Christiaan Huygens (1661)

Christiaan Huygens, qui avait lui-même exprimé dès 1660 l’intérêt d’adopter le pendule à secondes comme étalon, est interrogé en 1661 par Henry Oldenburg, de la Royal Society, sur la question de savoir si la forme, le volume et la matière constituant la pièce attachée au fil du pendule n’influençaient pas la longueur du pendule battant la seconde. Il lui répondit que ces éléments n’avaient pratiquement pas d’importance quand on savait, comme lui, déterminer le centre d’oscillation d’une sphère pendue à un fil de n’importe quelle longueur. Il souligne que pour éviter les frottemnts de l’air, il faut prendre une boule plus pesante, mais à condition alors de déplacer le centre d’oscillation et non le fixer à son centre géométrique. Il fournit également la valeur de la correction en fonction du rayon de la boule et de la longueur du fil[33].

Christopher Wren, l'idée du pendule en Angleterre (1664)

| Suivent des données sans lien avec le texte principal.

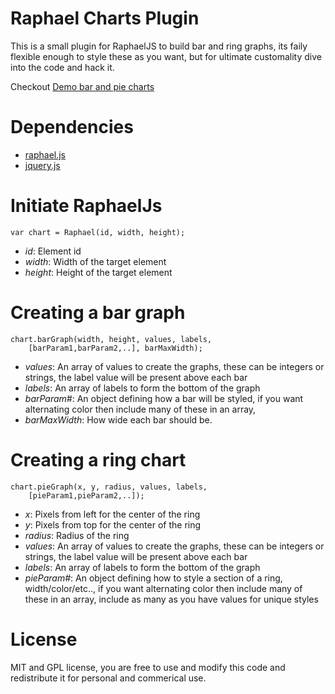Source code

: # Raphael Charts Plugin

This is a small plugin for RaphaelJS to build bar and ring graphs, its faily flexible enough to style these as you want, but for ultimate customality dive into the code and hack it.

Checkout [Demo bar and pie charts](http://adodson.com/raphael.charts.js)

# Dependencies

* [raphael.js](http://raphaeljs.com/)
* [jquery.js](http://jquery.com/)


# Initiate RaphaelJs

	var chart = Raphael(id, width, height);

* _id_: Element id
* _width_: Width of the target element
* _height_: Height of the target element


# Creating a bar graph

    chart.barGraph(width, height, values, labels, 
        [barParam1,barParam2,..], barMaxWidth);


* _values_: An array of values to create the graphs, these can be integers or strings, the label value will be present above each bar
* _labels_: An array of labels to form the bottom of the graph
* _barParam#_: An object defining how a bar will be styled, if you want alternating color then include many of these in an array,
* _barMaxWidth_: How wide each bar should be.


# Creating a ring chart

    chart.pieGraph(x, y, radius, values, labels, 
        [pieParam1,pieParam2,..]);

* _x_: Pixels from left for the center of the ring
* _y_: Pixels from top for the center of the ring
* _radius_: Radius of the ring
* _values_: An array of values to create the graphs, these can be integers or strings, the label value will be present above each bar
* _labels_: An array of labels to form the bottom of the graph
* _pieParam#_: An object defining how to style a section of a ring, width/color/etc.., if you want alternating color then include many of these in an array, include as many as you have values for unique styles


# License

MIT and GPL license, you are free to use and modify this code and redistribute it for personal and commerical use.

Christopher Wren fait partie d'un groupe de discussion scientifique de l'université de Gresham qui, en 1660, organise des réunions hebdomadaires formelles, et il joue un rôle incontestable dans la genèse de ce qui deviendra la Royal Society. Il est le premier, en Angleterre, à s'intéresser à la longueur du pendule à secondes en tant qu’unité de longueur. Sur la base de ses propositions, la Royal Society procède à des expériences répétées à la fin de l’année 1664, mais, comme leurs résultats ne sont pas concordants, ils concluent que l’on ne peut pas aboutir ainsi à un standard valable, et qu’il doit y avoir des erreurs soit dans la règle énoncée par Huygens, soit dans la manière dont ont été conduites les expériences. Soupçonnant que la pesanteur est la cause de ces incohérences, ils concluent qu'il devient nécessaire de mesurer la longueur du pendule à seconde en fonction de la latitude[33].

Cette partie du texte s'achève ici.